The customer received a Regular HEAP payment of $240, which, under vendor agreements negotiated by OTDA with the utilities, obliged the utility to provide service for 30 days.

The utility billed the customer again for payment of all the arrears, which she could not pay. The utility would not enter into a new payment plan based on her financial circumstances. The PSC does not require utilities to offer new plans if a plan has been broken in the past. The utility again referred her to social services, where she received an Emergency HEAP grant of $375.

Under the vendor agreement between OTDA and the utility, the Emergency HEAP payment only obliged the utility to provide service for 30 days, which appears to be at odds with the federal requirement that a state's plan for Emergency HEAP must "resolve" the home energy crisis. The 30 day service commitment only postpones the crisis, particularly in the context of PSC greenlighting of harsh collection practices.

Under past PSC practices, an Emergency HEAP payment was deemed to be a basis for a new deferrred payment agreement, tailored to the customer's financial circumstances, notwithstanding a prior broken agreement. Under the PSC's current laissez faire style of regulation, however, the PSC apparently leaves it up to the utility whether to offer a new DPA based on the customer's financial situation, and instead allows the utility to demand full payment again, or to insist on very large down payments to start a new DPA, without regard to the customer's financial situation.

After the Emergency HEAP grant, the utility again demanded payment of an amount the customer could not afford. Instead of negotiating a new DPA with the customer based on her financial circumstances, the utility customer was again threatened with termination, and again referred to DSS.

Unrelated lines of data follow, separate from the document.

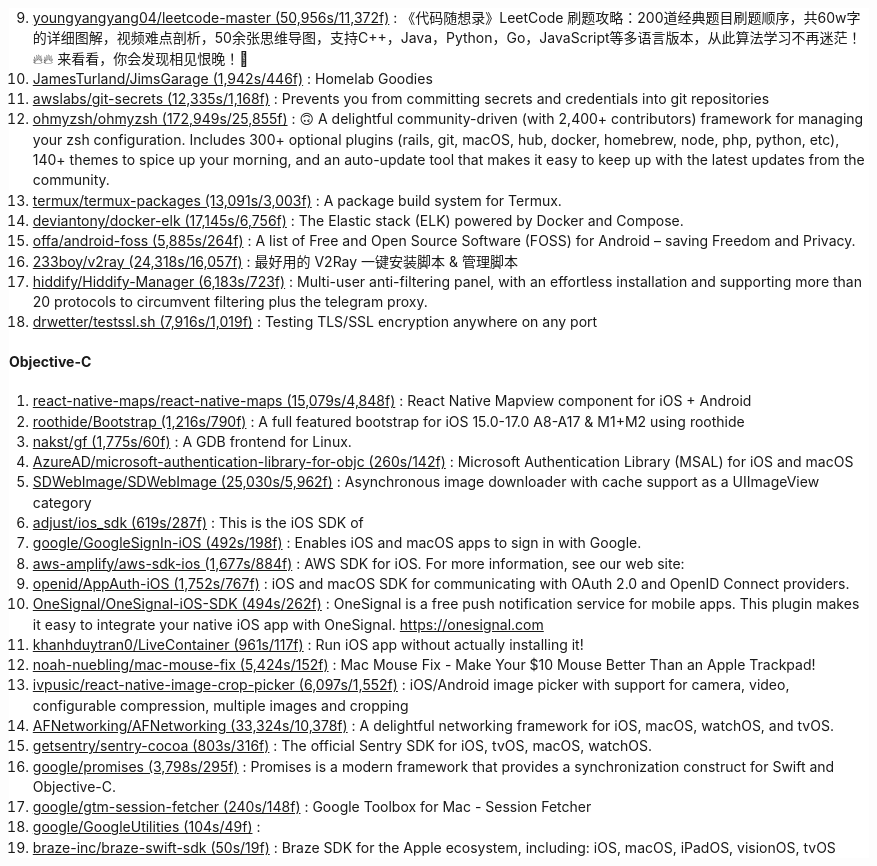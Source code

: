 9. [youngyangyang04/leetcode-master (50,956s/11,372f)](https://github.com/youngyangyang04/leetcode-master) : 《代码随想录》LeetCode 刷题攻略：200道经典题目刷题顺序，共60w字的详细图解，视频难点剖析，50余张思维导图，支持C++，Java，Python，Go，JavaScript等多语言版本，从此算法学习不再迷茫！🔥🔥 来看看，你会发现相见恨晚！🚀
10. [JamesTurland/JimsGarage (1,942s/446f)](https://github.com/JamesTurland/JimsGarage) : Homelab Goodies
11. [awslabs/git-secrets (12,335s/1,168f)](https://github.com/awslabs/git-secrets) : Prevents you from committing secrets and credentials into git repositories
12. [ohmyzsh/ohmyzsh (172,949s/25,855f)](https://github.com/ohmyzsh/ohmyzsh) : 🙃 A delightful community-driven (with 2,400+ contributors) framework for managing your zsh configuration. Includes 300+ optional plugins (rails, git, macOS, hub, docker, homebrew, node, php, python, etc), 140+ themes to spice up your morning, and an auto-update tool that makes it easy to keep up with the latest updates from the community.
13. [termux/termux-packages (13,091s/3,003f)](https://github.com/termux/termux-packages) : A package build system for Termux.
14. [deviantony/docker-elk (17,145s/6,756f)](https://github.com/deviantony/docker-elk) : The Elastic stack (ELK) powered by Docker and Compose.
15. [offa/android-foss (5,885s/264f)](https://github.com/offa/android-foss) : A list of Free and Open Source Software (FOSS) for Android – saving Freedom and Privacy.
16. [233boy/v2ray (24,318s/16,057f)](https://github.com/233boy/v2ray) : 最好用的 V2Ray 一键安装脚本 & 管理脚本
17. [hiddify/Hiddify-Manager (6,183s/723f)](https://github.com/hiddify/Hiddify-Manager) : Multi-user anti-filtering panel, with an effortless installation and supporting more than 20 protocols to circumvent filtering plus the telegram proxy.
18. [drwetter/testssl.sh (7,916s/1,019f)](https://github.com/drwetter/testssl.sh) : Testing TLS/SSL encryption anywhere on any port

#### Objective-C
1. [react-native-maps/react-native-maps (15,079s/4,848f)](https://github.com/react-native-maps/react-native-maps) : React Native Mapview component for iOS + Android
2. [roothide/Bootstrap (1,216s/790f)](https://github.com/roothide/Bootstrap) : A full featured bootstrap for iOS 15.0-17.0 A8-A17 & M1+M2 using roothide
3. [nakst/gf (1,775s/60f)](https://github.com/nakst/gf) : A GDB frontend for Linux.
4. [AzureAD/microsoft-authentication-library-for-objc (260s/142f)](https://github.com/AzureAD/microsoft-authentication-library-for-objc) : Microsoft Authentication Library (MSAL) for iOS and macOS
5. [SDWebImage/SDWebImage (25,030s/5,962f)](https://github.com/SDWebImage/SDWebImage) : Asynchronous image downloader with cache support as a UIImageView category
6. [adjust/ios_sdk (619s/287f)](https://github.com/adjust/ios_sdk) : This is the iOS SDK of
7. [google/GoogleSignIn-iOS (492s/198f)](https://github.com/google/GoogleSignIn-iOS) : Enables iOS and macOS apps to sign in with Google.
8. [aws-amplify/aws-sdk-ios (1,677s/884f)](https://github.com/aws-amplify/aws-sdk-ios) : AWS SDK for iOS. For more information, see our web site:
9. [openid/AppAuth-iOS (1,752s/767f)](https://github.com/openid/AppAuth-iOS) : iOS and macOS SDK for communicating with OAuth 2.0 and OpenID Connect providers.
10. [OneSignal/OneSignal-iOS-SDK (494s/262f)](https://github.com/OneSignal/OneSignal-iOS-SDK) : OneSignal is a free push notification service for mobile apps. This plugin makes it easy to integrate your native iOS app with OneSignal. https://onesignal.com
11. [khanhduytran0/LiveContainer (961s/117f)](https://github.com/khanhduytran0/LiveContainer) : Run iOS app without actually installing it!
12. [noah-nuebling/mac-mouse-fix (5,424s/152f)](https://github.com/noah-nuebling/mac-mouse-fix) : Mac Mouse Fix - Make Your $10 Mouse Better Than an Apple Trackpad!
13. [ivpusic/react-native-image-crop-picker (6,097s/1,552f)](https://github.com/ivpusic/react-native-image-crop-picker) : iOS/Android image picker with support for camera, video, configurable compression, multiple images and cropping
14. [AFNetworking/AFNetworking (33,324s/10,378f)](https://github.com/AFNetworking/AFNetworking) : A delightful networking framework for iOS, macOS, watchOS, and tvOS.
15. [getsentry/sentry-cocoa (803s/316f)](https://github.com/getsentry/sentry-cocoa) : The official Sentry SDK for iOS, tvOS, macOS, watchOS.
16. [google/promises (3,798s/295f)](https://github.com/google/promises) : Promises is a modern framework that provides a synchronization construct for Swift and Objective-C.
17. [google/gtm-session-fetcher (240s/148f)](https://github.com/google/gtm-session-fetcher) : Google Toolbox for Mac - Session Fetcher
18. [google/GoogleUtilities (104s/49f)](https://github.com/google/GoogleUtilities) : 
19. [braze-inc/braze-swift-sdk (50s/19f)](https://github.com/braze-inc/braze-swift-sdk) : Braze SDK for the Apple ecosystem, including: iOS, macOS, iPadOS, visionOS, tvOS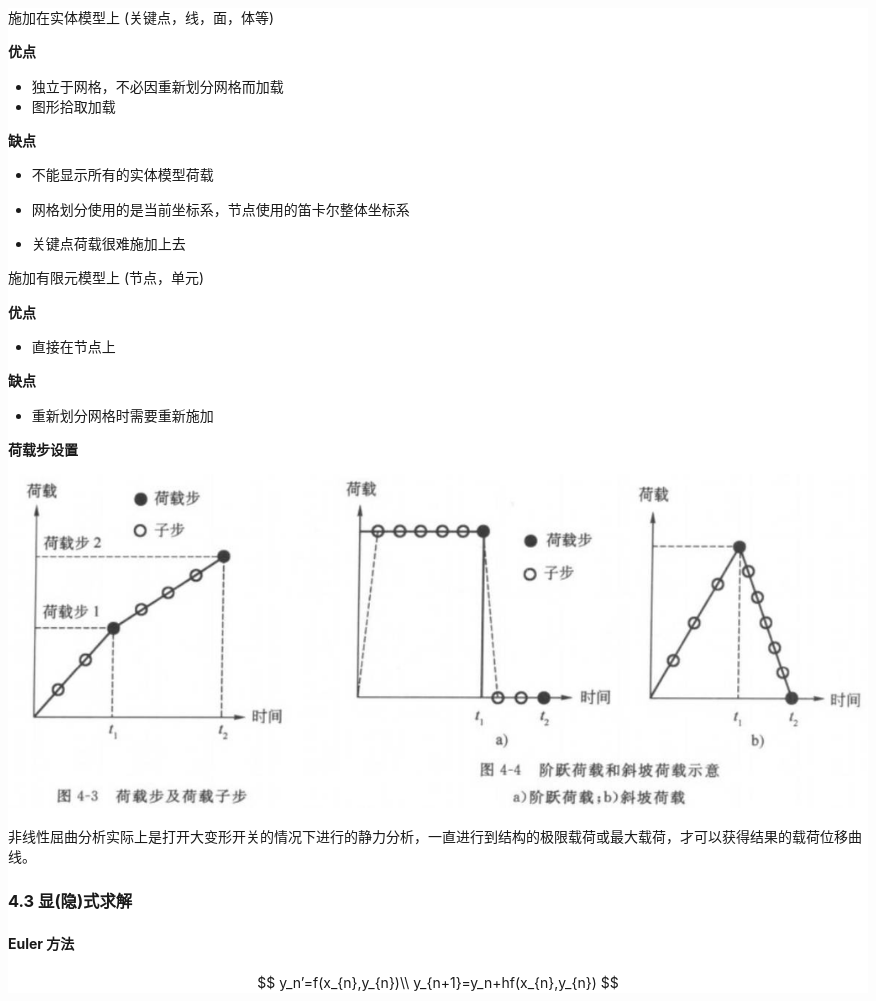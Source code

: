 施加在实体模型上 (关键点，线，面，体等)

**优点**

- 独立于网格，不必因重新划分网格而加载
- 图形拾取加载

**缺点**

- 不能显示所有的实体模型荷载
- 网格划分使用的是当前坐标系，节点使用的笛卡尔整体坐标系

- 关键点荷载很难施加上去

施加有限元模型上 (节点，单元)

**优点**

- 直接在节点上

**缺点**

- 重新划分网格时需要重新施加

**荷载步设置**

![](img/41.jpg)

非线性屈曲分析实际上是打开大变形开关的情况下进行的静力分析，一直进行到结构的极限载荷或最大载荷，才可以获得结果的载荷位移曲线。



### 4.3 显(隐)式求解

#### Euler 方法

$$
y_n’=f(x_{n},y_{n})\\
y_{n+1}=y_n+hf(x_{n},y_{n})
$$
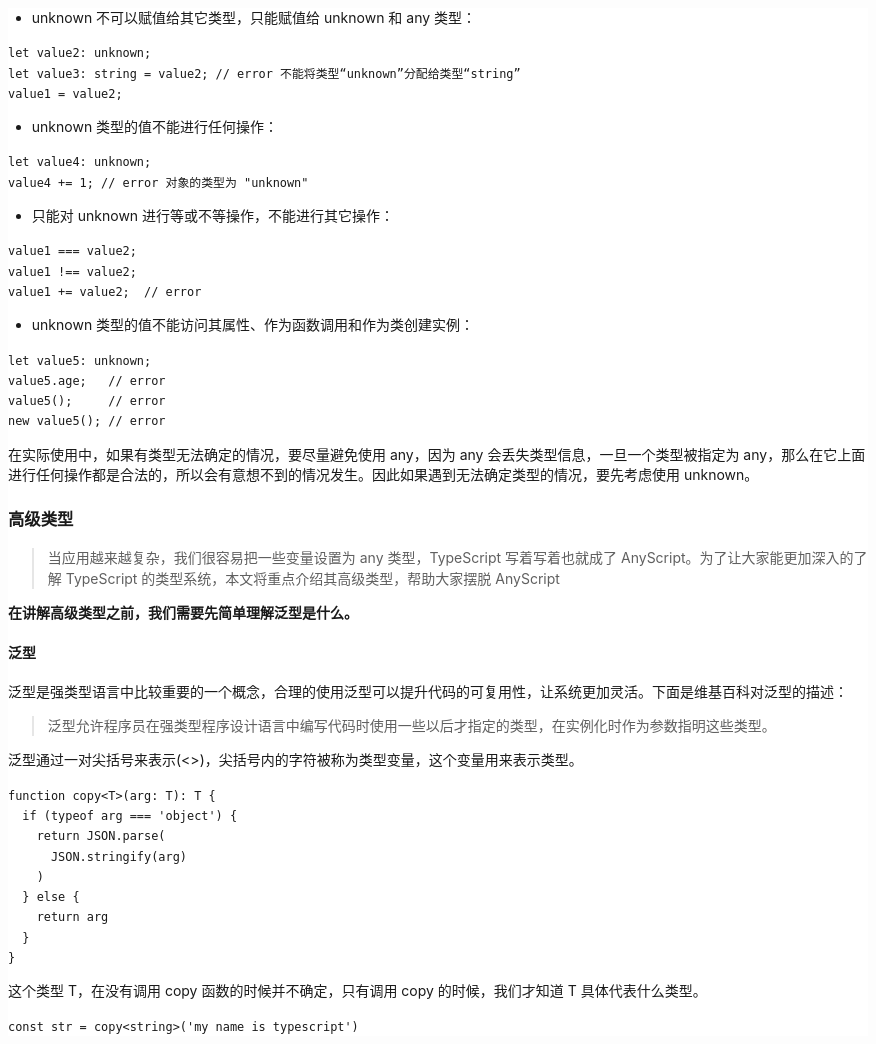    - unknown 不可以赋值给其它类型，只能赋值给 unknown 和 any 类型：

```
let value2: unknown;
let value3: string = value2; // error 不能将类型“unknown”分配给类型“string”
value1 = value2;
```

   - unknown 类型的值不能进行任何操作：

```
let value4: unknown;
value4 += 1; // error 对象的类型为 "unknown"
```

   - 只能对 unknown 进行等或不等操作，不能进行其它操作：

```
value1 === value2;
value1 !== value2;
value1 += value2;  // error
```

   - unknown 类型的值不能访问其属性、作为函数调用和作为类创建实例：

```
let value5: unknown;
value5.age;   // error
value5();     // error
new value5(); // error
```

在实际使用中，如果有类型无法确定的情况，要尽量避免使用 any，因为 any 会丢失类型信息，一旦一个类型被指定为 any，那么在它上面进行任何操作都是合法的，所以会有意想不到的情况发生。因此如果遇到无法确定类型的情况，要先考虑使用 unknown。

### 高级类型
> 当应用越来越复杂，我们很容易把一些变量设置为 any 类型，TypeScript 写着写着也就成了 AnyScript。为了让大家能更加深入的了解 TypeScript 的类型系统，本文将重点介绍其高级类型，帮助大家摆脱 AnyScript

**在讲解高级类型之前，我们需要先简单理解泛型是什么。**
#### 泛型
泛型是强类型语言中比较重要的一个概念，合理的使用泛型可以提升代码的可复用性，让系统更加灵活。下面是维基百科对泛型的描述：

> 泛型允许程序员在强类型程序设计语言中编写代码时使用一些以后才指定的类型，在实例化时作为参数指明这些类型。

泛型通过一对尖括号来表示(<>)，尖括号内的字符被称为类型变量，这个变量用来表示类型。
```
function copy<T>(arg: T): T {
  if (typeof arg === 'object') {
    return JSON.parse(
      JSON.stringify(arg)
    )
  } else {
    return arg
  }
}
```
这个类型 T，在没有调用 copy 函数的时候并不确定，只有调用 copy 的时候，我们才知道 T 具体代表什么类型。
```
const str = copy<string>('my name is typescript')
```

This time, the HEAP program was closed for the season. The DSS made a state and locally funded emergency utility assistance payment of over $900 under Section 131-s of the Social Services Law, equal to the bills for the most recent four months service. The customer was required to sign a repayment agreement with DSS.

Next, instead of offering a DPA negotiated based on the customer's financial circumstances, the utility demanded half the amount due, which the customer simply could not pay.

The customer sought the assistance of the PSC Hotline [1-800-342-3355] and Complaint line [1-800-342-3377]. The PSC supported the utility's demand, and said the customer needed to pay more than $1,500, which she did not have, to start a new DPA.

Service was terminated.

The customer and her young children cannot stay safely in the cold and dark house. See No Electricity: Middletown Residents in Critical Condition from Lantern Fire; Candle Fires: A Symptom of "Rolling Blackouts" Affecting Low-Income Households.

The family moved out of their home due to the lack of electricity and heat, and is temporarily staying with friends.

The utility is getting nothing for current service, for which the customer could pay. The meter is not turning. The utility is not getting even an installment payment on the arrears. The family is constructively evicted from their home due to the lack of essential service. The state policy of continued utility service has been completely frustrated.

Utility terminations are on the rise all across New York State, due not onlyto harder economic times, but also due to misguided utility practices supported or tolerated by the PSC. See PSC Policies Foster Increase in Utility Service Terminations as a Collection Tactic.